▶ **YOUR ASSIGNMENT**:
Every line in the listing below that holds the word "lords" should be returned.

▶ **LISTED ENTRIES**:
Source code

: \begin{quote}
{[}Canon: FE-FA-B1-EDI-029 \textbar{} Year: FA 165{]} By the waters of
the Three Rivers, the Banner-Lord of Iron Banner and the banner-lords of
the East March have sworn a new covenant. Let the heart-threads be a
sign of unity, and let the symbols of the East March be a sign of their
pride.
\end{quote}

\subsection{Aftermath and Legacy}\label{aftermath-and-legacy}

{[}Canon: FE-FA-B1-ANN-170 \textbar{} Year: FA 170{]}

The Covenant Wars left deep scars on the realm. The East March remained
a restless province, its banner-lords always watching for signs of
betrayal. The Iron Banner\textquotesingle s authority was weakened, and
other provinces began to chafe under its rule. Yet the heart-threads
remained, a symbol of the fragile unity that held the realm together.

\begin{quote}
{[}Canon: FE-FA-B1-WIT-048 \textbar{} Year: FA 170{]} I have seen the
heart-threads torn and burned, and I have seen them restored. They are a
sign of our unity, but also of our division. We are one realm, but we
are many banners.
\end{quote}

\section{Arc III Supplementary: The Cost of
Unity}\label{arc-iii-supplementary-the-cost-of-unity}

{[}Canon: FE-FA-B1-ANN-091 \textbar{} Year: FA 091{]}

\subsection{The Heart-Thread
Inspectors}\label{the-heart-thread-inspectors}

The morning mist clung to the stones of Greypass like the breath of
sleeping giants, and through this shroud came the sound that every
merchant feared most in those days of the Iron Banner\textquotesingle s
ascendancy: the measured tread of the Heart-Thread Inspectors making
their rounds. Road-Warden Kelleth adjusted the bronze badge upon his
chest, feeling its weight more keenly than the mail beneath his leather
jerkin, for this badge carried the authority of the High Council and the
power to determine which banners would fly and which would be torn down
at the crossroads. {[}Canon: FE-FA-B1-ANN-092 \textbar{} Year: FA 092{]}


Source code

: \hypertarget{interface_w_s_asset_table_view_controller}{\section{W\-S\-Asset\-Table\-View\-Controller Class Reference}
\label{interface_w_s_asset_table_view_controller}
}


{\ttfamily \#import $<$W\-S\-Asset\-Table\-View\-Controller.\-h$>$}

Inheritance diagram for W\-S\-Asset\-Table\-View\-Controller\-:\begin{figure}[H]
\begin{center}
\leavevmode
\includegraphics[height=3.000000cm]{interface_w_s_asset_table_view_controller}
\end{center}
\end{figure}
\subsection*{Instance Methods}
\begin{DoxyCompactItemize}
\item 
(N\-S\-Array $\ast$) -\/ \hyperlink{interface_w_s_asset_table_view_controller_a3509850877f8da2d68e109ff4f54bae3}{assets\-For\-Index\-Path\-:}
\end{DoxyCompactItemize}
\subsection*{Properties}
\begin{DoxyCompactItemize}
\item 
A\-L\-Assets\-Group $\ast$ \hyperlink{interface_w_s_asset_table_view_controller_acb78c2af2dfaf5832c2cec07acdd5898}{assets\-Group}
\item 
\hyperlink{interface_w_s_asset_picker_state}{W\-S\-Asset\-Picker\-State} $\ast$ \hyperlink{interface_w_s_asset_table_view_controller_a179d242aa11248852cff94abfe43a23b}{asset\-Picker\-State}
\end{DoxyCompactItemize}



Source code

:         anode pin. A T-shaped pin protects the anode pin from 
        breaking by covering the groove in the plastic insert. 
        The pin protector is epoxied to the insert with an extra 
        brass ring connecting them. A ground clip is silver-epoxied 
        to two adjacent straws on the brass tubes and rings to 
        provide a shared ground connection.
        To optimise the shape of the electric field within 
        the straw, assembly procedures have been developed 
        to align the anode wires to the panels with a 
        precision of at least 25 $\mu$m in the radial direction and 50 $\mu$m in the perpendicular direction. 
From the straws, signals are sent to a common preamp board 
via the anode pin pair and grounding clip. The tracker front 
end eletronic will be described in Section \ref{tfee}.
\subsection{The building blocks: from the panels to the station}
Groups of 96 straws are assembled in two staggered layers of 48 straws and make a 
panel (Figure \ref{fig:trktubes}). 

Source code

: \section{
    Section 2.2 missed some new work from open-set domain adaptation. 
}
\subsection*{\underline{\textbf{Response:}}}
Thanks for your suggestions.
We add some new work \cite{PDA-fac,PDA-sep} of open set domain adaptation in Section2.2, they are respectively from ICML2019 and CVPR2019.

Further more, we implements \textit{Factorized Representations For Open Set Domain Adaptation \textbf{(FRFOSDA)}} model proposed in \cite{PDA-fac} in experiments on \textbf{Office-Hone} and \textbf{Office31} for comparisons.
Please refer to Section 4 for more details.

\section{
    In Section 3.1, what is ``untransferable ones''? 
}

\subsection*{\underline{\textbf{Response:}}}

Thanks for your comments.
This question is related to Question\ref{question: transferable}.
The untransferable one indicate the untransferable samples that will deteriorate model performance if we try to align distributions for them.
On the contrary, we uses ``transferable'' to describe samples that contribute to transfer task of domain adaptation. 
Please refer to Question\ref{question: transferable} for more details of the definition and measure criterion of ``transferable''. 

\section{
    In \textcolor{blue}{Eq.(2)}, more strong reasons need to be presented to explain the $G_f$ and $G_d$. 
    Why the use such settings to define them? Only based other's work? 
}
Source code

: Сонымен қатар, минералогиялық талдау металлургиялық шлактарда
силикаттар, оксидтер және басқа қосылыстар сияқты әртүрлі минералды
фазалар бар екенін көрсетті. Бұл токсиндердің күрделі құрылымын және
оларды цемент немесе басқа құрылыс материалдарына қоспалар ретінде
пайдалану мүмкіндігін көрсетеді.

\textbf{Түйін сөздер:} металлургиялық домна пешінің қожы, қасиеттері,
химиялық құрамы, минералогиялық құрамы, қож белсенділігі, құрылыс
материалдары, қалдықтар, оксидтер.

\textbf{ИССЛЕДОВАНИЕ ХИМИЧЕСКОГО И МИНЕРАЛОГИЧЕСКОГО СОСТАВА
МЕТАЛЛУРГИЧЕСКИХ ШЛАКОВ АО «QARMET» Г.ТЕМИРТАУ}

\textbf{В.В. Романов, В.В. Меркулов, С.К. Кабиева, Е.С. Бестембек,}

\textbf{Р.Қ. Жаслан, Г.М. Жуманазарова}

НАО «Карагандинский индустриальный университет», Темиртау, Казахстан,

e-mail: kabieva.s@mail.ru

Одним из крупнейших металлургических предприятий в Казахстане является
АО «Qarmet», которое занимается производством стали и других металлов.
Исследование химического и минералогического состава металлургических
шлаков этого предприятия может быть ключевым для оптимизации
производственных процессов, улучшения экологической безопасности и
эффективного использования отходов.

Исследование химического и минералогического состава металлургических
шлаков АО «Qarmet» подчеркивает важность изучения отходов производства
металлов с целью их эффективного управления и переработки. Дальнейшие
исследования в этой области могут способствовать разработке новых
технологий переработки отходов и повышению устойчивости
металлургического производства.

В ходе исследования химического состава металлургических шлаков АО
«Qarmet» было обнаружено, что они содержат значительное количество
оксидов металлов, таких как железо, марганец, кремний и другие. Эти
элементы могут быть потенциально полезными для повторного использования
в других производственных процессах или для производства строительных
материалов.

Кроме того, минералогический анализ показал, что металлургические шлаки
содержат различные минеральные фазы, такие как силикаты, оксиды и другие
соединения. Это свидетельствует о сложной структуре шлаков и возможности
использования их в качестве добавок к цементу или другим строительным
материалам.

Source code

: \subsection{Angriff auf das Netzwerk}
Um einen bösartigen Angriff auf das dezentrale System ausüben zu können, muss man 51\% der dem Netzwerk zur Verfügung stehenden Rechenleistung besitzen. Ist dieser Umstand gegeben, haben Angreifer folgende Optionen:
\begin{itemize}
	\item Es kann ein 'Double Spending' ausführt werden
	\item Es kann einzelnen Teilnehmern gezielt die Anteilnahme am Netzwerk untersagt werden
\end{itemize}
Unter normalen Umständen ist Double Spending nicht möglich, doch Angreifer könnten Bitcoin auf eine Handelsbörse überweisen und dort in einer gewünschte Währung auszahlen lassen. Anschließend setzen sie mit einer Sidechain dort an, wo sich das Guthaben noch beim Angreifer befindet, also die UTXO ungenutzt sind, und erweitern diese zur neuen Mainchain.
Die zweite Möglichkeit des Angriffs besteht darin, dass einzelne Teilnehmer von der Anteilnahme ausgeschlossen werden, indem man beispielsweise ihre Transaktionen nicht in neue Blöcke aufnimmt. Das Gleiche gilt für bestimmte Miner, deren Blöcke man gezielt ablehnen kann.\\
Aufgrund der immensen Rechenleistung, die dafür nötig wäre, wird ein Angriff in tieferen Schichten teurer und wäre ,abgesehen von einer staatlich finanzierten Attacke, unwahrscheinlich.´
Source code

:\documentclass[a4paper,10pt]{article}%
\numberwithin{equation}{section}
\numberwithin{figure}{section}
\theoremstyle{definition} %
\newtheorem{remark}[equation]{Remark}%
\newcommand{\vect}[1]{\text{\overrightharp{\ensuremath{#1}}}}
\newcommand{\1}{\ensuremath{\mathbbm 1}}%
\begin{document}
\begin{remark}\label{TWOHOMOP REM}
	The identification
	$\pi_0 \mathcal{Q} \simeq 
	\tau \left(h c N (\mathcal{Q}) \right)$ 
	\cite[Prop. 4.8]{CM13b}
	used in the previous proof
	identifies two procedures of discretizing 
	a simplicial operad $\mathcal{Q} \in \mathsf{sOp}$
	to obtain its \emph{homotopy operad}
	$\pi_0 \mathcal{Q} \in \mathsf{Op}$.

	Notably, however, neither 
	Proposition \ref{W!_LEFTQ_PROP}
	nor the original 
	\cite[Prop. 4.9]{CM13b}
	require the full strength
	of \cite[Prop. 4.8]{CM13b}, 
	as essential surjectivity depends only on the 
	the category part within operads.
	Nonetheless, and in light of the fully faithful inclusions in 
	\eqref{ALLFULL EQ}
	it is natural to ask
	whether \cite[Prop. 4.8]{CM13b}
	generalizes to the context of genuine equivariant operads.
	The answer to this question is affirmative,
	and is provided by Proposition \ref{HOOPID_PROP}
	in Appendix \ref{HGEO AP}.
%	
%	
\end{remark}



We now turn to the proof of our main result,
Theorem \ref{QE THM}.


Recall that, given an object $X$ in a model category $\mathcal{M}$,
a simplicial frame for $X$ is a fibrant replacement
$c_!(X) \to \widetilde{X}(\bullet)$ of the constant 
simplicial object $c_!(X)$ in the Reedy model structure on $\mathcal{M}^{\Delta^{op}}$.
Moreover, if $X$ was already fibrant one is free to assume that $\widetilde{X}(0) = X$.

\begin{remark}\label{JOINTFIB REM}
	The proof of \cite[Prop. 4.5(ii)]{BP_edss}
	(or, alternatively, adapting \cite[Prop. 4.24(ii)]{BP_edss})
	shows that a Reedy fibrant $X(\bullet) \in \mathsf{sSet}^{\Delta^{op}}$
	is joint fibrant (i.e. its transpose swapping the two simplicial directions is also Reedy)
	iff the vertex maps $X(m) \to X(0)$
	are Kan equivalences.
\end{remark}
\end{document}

▶ **EXERCISE SOLUTION**:
the Three Rivers, the Banner-Lord of Iron Banner and the banner-lords of
a restless province, its banner-lords always watching for signs of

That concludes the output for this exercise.